▸ **WORK TO BE COMPLETED**: Looking at the records below, count how many lines contain the string "querySelector". Give that number alone.

== Segment start ==

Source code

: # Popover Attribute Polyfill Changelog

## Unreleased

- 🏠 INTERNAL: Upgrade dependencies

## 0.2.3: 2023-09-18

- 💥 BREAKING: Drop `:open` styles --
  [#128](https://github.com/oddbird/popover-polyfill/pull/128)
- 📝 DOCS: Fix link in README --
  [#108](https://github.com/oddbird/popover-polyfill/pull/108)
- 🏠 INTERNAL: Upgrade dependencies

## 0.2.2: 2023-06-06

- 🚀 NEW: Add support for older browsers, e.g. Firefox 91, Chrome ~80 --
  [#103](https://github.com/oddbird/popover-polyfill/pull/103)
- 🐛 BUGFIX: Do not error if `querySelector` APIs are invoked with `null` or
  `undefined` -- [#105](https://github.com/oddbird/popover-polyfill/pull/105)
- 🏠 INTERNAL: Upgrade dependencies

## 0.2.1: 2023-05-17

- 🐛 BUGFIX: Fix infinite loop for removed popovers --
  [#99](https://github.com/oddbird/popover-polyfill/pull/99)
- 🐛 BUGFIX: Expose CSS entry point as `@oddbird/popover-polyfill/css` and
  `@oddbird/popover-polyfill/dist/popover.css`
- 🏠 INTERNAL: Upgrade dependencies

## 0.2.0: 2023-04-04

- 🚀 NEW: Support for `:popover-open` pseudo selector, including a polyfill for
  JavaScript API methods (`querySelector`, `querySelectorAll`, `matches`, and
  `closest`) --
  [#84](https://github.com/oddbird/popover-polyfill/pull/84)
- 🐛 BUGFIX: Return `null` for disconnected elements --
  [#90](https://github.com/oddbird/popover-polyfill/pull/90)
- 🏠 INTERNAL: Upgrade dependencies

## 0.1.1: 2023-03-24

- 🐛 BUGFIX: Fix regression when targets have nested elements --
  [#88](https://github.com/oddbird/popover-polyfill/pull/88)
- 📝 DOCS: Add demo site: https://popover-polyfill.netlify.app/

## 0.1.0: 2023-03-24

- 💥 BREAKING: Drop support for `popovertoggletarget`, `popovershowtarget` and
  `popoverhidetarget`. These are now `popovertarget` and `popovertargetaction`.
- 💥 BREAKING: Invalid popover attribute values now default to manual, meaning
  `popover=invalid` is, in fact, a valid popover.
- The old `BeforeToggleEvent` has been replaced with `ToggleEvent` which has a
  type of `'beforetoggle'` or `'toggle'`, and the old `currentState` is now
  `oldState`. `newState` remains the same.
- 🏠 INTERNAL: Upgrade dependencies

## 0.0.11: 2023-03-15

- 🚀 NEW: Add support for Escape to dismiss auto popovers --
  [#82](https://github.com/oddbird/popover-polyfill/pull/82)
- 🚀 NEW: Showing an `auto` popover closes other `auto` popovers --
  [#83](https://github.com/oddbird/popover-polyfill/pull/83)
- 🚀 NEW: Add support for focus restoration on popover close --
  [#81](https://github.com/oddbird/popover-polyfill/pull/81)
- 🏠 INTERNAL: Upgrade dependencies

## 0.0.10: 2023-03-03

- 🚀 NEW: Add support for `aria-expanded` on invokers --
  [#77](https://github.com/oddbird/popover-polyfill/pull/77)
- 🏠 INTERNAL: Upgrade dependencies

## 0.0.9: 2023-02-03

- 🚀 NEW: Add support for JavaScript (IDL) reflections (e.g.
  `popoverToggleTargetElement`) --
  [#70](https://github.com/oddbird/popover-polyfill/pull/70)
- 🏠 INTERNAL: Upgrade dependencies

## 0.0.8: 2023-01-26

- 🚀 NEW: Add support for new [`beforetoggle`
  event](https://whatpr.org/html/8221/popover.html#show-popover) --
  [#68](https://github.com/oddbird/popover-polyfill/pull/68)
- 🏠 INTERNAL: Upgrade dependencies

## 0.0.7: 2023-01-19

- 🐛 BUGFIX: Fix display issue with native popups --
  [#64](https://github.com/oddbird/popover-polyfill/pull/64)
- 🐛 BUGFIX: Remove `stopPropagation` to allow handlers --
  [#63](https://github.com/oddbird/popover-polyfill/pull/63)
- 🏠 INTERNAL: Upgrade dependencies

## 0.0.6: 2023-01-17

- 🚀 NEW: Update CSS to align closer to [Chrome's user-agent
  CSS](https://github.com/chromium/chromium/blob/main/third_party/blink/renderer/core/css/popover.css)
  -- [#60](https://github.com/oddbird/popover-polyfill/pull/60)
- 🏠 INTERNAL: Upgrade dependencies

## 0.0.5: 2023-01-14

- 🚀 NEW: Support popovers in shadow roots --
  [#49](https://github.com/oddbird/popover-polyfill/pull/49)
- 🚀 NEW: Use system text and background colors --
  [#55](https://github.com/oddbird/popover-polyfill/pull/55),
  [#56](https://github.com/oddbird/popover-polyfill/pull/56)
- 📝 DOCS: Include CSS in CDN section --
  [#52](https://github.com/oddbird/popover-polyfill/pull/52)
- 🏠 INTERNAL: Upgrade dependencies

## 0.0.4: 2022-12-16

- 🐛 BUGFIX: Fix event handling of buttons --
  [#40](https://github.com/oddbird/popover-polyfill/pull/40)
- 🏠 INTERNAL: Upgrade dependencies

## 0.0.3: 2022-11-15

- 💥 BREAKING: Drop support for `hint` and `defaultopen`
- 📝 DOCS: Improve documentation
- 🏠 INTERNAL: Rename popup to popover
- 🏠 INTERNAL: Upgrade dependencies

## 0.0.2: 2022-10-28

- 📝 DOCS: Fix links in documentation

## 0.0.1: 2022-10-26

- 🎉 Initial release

== Segment end ==
== Segment start ==

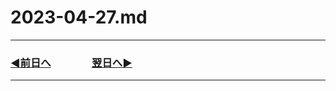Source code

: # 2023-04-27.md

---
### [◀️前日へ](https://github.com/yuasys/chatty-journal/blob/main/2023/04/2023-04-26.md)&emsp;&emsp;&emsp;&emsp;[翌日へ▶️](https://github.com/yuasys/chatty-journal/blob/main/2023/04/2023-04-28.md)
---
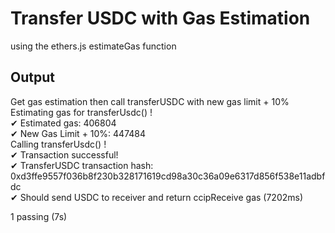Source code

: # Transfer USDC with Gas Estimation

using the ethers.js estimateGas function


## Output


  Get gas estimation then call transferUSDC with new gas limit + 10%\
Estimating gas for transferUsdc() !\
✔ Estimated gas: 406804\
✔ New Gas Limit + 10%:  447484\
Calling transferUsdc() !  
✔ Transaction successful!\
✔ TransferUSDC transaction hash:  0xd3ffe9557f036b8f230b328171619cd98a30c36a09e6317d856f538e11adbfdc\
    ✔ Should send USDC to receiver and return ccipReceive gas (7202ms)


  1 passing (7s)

== Segment end ==
== Segment start ==

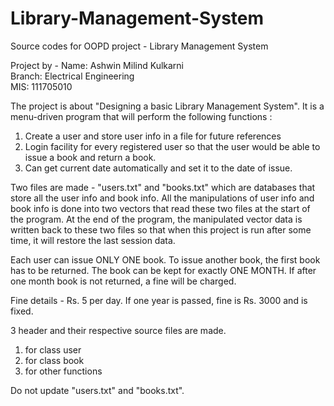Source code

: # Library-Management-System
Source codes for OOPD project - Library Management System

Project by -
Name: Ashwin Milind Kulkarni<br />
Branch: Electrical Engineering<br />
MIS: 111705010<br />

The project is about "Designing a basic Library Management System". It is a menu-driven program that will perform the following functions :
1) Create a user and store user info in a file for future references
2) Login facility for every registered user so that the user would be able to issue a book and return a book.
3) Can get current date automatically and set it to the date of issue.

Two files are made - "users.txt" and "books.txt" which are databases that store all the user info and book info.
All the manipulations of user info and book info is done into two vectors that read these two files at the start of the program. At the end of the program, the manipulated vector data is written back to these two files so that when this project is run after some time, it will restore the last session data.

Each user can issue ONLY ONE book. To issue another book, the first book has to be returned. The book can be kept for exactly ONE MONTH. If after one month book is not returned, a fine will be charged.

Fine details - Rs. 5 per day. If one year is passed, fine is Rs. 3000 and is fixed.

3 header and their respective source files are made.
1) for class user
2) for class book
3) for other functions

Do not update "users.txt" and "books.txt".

== Segment end ==

▸ **TASK OUTPUT**: 2